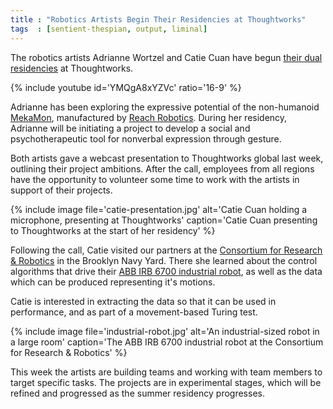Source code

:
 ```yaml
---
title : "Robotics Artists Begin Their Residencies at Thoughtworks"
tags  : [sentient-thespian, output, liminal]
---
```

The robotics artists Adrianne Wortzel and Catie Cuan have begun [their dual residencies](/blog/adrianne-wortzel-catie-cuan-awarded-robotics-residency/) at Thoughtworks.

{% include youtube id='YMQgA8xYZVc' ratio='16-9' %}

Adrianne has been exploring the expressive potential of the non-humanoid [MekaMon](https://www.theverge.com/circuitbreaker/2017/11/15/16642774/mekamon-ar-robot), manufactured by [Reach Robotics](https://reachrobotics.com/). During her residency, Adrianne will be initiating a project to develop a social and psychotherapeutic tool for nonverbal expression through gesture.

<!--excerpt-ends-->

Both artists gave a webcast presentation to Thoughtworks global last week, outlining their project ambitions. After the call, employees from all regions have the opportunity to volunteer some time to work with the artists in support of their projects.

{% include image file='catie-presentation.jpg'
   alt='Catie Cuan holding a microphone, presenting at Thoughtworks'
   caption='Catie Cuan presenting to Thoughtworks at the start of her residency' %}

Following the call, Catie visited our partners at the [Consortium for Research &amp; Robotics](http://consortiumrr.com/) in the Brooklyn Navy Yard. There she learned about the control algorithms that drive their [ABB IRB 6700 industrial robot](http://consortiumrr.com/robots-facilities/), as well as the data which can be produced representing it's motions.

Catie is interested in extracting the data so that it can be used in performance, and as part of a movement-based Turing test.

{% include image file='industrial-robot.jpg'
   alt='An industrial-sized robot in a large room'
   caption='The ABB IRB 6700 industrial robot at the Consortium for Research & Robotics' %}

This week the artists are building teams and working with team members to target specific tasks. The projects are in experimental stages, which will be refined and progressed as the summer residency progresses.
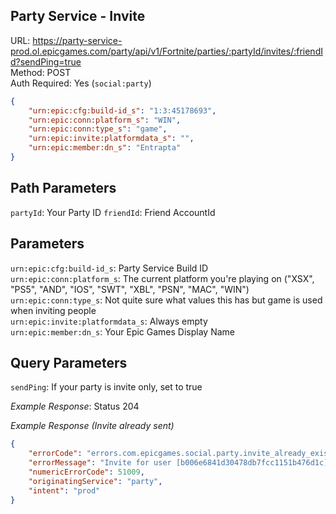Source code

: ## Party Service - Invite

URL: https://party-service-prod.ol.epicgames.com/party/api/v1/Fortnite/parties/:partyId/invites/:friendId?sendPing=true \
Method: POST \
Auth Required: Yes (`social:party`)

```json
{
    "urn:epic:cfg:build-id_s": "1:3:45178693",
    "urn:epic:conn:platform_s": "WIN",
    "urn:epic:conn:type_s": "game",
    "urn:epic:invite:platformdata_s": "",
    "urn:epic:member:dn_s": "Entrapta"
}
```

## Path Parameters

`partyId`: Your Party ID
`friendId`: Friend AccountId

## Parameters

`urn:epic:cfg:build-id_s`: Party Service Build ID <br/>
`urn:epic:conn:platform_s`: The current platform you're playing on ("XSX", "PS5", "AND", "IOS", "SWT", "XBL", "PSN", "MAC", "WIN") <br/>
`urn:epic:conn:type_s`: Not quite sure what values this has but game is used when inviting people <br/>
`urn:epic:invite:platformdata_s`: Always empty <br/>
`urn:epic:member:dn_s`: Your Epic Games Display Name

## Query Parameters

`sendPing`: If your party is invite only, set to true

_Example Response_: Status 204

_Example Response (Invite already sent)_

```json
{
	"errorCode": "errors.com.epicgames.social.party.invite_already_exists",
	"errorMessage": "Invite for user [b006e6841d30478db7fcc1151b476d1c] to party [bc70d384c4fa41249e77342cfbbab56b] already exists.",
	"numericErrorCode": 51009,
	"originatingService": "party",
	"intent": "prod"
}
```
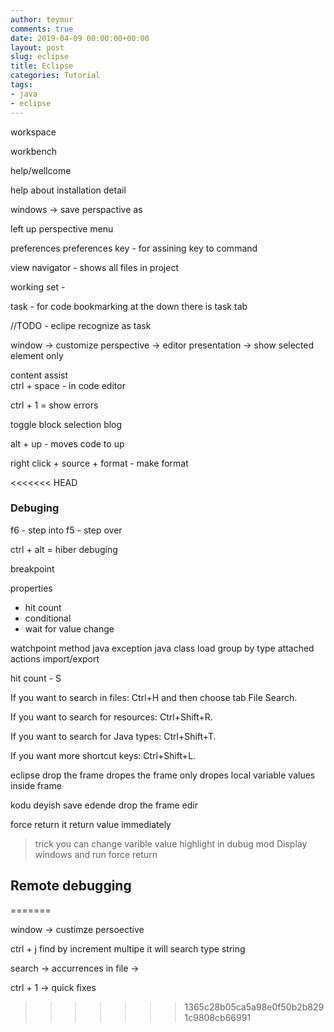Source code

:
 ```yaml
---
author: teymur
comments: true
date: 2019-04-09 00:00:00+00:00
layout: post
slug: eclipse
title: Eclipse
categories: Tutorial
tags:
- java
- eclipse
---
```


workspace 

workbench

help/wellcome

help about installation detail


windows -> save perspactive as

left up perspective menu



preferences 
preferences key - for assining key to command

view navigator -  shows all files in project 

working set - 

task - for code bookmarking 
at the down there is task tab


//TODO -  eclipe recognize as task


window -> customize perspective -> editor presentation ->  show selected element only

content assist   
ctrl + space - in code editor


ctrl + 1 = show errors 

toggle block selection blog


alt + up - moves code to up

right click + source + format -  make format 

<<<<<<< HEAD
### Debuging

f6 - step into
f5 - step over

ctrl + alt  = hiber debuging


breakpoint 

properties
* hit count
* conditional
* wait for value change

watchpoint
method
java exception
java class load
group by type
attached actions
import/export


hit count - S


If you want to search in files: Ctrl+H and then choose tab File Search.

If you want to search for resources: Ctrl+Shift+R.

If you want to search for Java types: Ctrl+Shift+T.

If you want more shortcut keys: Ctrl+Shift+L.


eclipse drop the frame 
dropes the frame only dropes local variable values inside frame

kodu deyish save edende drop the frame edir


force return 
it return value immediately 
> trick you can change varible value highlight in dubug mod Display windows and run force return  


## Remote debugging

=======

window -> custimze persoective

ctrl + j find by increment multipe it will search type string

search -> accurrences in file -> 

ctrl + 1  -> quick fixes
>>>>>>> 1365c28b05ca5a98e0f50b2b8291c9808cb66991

::::::::::

WHAT TO DO »
Pull every line containing the word "want" out of the entries above.

TASK RESPONSE »
If you want to search in files: Ctrl+H and then choose tab File Search.
If you want to search for resources: Ctrl+Shift+R.
If you want to search for Java types: Ctrl+Shift+T.
If you want more shortcut keys: Ctrl+Shift+L.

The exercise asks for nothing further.